Меня и других ныне здравствующих, но уже очень немногих фронтовиков во всех отношениях гнетет сложившаяся в нашей урезанной России ситуация. Хотя я всегда ясно понимал, что из тоталитарно-коммунистического тупика, в котором мы оказались, выход на цивилизованный путь будет длительным и трудным, отнюдь не только поступательным, но случившееся и происходящее сегодня не могли привидеться и в дурном сне. Впрочем, чего можно было ожидать от бывшей партийно-хозяйственно-комсомольской номенклатуры, в массе своей всегда стяжательской, от этих деятелей-неумех, превратившихся вдруг в «демократов»?! И те, и другие, и третьи ринулись в сферу личного обогащения, разворовывания страны. Идет нескончаемый передел собственности, промышленных объектов, в то время как они нуждаются в рачительных владельцах, квалифицированных управленцах. В 1993 году, видя абсолютную необеспеченность чем-либо реальным «приватизационного чека», так называемого «чубайса», я никуда его не сдал, а вставил в рамку и повесил над кроватью — как документ, свидетельствующий о моей доле национального богатства, завоеванной и заработанной в жизни. На память детям, внукам, а может быть, и для какого-то музея. Мало, очень мало в нашей власти людей, понимающих самодостаточную рыночную систему и рациональные пути к ней. На торную дорогу человеческой цивилизации мы выберемся очень нескоро. Без участия нас, ветеранов.

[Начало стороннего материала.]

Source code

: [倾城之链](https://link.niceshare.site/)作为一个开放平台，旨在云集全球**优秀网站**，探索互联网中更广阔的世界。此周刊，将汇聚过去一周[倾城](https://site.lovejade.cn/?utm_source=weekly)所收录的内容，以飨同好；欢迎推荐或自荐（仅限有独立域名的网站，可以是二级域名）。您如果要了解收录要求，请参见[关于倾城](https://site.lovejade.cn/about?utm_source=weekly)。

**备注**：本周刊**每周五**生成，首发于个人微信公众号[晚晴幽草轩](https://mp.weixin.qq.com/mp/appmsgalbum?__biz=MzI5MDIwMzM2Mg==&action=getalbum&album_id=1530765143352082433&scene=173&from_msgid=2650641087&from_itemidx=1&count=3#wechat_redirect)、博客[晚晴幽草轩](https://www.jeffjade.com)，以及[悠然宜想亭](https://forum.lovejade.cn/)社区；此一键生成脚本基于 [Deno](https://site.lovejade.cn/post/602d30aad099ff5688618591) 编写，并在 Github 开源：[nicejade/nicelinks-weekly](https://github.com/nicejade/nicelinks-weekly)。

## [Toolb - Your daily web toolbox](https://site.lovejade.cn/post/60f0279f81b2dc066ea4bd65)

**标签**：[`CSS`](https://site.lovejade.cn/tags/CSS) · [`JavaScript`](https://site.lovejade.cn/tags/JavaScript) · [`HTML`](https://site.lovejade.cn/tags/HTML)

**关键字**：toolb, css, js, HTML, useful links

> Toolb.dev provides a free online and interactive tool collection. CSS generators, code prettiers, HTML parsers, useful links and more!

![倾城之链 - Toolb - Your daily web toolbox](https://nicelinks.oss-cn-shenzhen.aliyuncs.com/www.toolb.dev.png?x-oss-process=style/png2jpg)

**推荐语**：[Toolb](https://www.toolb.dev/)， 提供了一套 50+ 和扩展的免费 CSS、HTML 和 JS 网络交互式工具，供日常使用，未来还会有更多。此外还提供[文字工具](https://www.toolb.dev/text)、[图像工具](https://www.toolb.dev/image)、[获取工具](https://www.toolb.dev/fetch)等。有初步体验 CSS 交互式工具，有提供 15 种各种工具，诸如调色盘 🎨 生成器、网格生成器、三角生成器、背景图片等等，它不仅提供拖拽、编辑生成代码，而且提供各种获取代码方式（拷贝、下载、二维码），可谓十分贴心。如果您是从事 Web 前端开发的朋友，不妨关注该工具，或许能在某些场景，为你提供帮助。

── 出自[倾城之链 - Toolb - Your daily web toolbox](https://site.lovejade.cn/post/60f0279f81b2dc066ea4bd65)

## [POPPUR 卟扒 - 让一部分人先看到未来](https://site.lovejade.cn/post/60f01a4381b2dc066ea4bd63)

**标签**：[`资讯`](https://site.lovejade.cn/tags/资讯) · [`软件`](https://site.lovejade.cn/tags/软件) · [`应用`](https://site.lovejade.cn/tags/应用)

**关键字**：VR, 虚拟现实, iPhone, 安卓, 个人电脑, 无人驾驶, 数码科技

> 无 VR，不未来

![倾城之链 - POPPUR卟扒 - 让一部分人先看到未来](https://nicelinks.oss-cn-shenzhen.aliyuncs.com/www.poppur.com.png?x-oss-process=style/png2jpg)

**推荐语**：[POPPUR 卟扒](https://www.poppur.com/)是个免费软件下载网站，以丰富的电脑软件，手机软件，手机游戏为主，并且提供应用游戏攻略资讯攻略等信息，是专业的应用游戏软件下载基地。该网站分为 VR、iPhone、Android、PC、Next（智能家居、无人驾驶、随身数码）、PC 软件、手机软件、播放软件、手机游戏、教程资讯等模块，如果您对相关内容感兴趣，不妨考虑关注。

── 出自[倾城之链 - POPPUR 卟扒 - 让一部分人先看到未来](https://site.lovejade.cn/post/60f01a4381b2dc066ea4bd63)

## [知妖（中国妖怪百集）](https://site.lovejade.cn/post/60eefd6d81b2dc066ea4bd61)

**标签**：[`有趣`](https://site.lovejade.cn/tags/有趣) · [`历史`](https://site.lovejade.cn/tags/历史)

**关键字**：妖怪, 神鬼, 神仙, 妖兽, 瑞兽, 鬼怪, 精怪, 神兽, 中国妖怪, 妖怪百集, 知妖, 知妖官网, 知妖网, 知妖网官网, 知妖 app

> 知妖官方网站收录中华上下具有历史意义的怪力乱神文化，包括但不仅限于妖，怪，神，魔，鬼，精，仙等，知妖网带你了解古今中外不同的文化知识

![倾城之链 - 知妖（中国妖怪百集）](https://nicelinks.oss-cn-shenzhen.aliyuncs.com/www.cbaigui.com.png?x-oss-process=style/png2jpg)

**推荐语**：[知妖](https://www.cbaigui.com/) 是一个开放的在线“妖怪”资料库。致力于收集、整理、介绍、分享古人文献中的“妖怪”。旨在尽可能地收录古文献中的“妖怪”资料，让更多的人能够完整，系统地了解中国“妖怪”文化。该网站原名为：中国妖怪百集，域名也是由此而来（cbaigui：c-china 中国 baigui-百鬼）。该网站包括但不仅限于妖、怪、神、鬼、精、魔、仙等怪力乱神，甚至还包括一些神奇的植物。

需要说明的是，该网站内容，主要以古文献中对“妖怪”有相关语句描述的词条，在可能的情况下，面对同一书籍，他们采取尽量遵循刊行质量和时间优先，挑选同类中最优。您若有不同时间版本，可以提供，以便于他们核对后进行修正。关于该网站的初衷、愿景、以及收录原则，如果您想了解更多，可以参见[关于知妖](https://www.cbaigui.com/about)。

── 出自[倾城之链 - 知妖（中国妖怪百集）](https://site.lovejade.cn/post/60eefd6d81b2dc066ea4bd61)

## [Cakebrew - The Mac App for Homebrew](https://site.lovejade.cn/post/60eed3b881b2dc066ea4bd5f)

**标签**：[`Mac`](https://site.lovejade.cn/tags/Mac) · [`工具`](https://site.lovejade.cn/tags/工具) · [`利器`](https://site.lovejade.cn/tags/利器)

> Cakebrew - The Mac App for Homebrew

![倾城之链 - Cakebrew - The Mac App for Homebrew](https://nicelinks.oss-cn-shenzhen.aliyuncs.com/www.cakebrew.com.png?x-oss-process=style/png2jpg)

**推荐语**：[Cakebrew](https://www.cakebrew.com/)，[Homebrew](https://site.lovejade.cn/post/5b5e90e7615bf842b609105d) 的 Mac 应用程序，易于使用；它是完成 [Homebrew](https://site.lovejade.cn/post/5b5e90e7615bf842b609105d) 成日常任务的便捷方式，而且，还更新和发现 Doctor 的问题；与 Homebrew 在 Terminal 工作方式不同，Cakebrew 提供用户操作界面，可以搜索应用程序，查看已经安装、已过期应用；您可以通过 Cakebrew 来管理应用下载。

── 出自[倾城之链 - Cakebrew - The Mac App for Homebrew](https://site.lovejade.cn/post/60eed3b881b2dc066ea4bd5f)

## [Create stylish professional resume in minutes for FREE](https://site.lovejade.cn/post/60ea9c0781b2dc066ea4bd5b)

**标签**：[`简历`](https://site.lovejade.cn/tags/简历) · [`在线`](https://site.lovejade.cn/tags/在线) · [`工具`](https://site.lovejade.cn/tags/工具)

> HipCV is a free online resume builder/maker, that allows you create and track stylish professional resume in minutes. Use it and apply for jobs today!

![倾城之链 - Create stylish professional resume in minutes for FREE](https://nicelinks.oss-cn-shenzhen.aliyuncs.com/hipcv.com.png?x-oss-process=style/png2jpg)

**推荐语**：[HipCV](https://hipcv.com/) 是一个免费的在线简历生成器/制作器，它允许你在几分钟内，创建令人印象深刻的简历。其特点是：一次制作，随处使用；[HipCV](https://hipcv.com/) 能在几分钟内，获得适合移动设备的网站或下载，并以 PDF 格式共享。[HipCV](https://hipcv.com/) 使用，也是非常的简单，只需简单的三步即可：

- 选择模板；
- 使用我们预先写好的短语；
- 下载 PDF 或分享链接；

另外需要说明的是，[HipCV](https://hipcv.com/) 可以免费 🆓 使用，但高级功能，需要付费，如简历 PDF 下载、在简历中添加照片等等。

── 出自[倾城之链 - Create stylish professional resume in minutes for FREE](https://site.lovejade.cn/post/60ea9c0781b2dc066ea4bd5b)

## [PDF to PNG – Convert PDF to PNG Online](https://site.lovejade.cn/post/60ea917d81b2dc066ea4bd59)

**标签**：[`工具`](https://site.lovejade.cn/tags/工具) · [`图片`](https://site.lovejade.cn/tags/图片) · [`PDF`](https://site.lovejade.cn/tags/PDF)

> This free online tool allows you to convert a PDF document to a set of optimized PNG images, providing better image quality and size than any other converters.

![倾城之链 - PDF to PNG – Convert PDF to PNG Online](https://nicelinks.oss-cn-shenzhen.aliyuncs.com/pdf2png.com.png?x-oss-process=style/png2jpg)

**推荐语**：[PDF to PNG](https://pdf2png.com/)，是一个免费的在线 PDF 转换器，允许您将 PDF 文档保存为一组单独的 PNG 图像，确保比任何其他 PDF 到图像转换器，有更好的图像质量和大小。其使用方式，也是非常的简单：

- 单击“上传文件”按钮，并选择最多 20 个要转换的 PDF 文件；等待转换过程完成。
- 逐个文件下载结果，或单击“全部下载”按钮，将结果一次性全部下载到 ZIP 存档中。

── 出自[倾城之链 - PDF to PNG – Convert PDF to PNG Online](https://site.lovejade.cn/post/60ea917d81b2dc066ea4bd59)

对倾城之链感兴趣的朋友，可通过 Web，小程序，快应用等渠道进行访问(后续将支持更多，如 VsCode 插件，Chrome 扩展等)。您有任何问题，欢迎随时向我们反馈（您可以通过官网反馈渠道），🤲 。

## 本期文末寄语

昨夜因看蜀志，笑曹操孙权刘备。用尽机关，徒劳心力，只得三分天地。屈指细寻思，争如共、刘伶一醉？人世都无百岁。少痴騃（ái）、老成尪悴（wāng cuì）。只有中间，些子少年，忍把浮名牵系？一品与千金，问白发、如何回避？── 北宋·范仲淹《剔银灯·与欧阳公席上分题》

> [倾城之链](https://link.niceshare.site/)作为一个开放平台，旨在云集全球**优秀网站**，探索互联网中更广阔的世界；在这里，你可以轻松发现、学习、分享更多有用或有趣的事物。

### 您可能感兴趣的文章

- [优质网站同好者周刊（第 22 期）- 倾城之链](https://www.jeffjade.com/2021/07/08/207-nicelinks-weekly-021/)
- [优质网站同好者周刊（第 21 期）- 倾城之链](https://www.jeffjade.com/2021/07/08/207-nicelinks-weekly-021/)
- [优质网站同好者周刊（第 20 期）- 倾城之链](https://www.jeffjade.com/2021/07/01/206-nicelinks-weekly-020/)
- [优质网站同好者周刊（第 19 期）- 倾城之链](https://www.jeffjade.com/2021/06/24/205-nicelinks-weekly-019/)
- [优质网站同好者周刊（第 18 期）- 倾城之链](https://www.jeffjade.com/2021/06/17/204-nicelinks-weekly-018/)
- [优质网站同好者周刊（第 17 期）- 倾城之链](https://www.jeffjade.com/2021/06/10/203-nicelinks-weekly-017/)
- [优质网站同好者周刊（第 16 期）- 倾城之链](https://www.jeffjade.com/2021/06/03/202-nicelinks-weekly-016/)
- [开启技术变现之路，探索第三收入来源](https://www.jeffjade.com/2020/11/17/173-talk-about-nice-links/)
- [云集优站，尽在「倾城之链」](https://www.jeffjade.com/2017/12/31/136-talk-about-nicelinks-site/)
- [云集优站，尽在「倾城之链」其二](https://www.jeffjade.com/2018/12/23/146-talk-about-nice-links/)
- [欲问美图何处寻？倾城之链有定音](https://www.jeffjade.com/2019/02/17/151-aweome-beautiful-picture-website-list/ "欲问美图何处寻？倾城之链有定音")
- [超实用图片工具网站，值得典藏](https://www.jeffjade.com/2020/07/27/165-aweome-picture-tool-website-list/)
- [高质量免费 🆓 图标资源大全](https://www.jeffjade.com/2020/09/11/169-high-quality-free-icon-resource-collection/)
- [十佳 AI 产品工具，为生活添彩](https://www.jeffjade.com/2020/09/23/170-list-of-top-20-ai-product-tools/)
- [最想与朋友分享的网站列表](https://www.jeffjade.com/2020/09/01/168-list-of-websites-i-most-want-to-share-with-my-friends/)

Чем дальше от Великой Отечественной, чем ближе к глубокой старости, тем острей ощущается значимость и для себя самого, и для своих близких, и, надеюсь, пусть микроскопически, для судьбы всей страны, Родины нашей многострадальной, того, что довелось в юности совершить на полях сражений в течение лишь «каких-то» двух лет. Они помнятся и снятся до сих пор, дают о себе знать, сказываются на теле и духе. Памятью о них являются награды: три ордена, в том числе Отечественной войны I степени, 16 медалей и знаки отличия, включая знак «Почетный ветеран СКВВ» (Советского комитета ветеранов войны). Все они — от войны и в связи с войной.

Годы и десятилетия уносят из памяти очень многое, иное покрывают дымчатой пеленой. События же военной поры — окопные и походные дни, наступления и отступления, лица боевых друзей и однополчан, атаки и моменты внезапной острой боли, отключения от всего и вся, а затем возвращения к свету, к жизни — все это не забывается и временем не смывается. События той поры и далеки, и близки. Они всегда со мной во всем своем многообразии — не только тяжелые, бесчеловечные, но и представляющие собой духовные взлеты.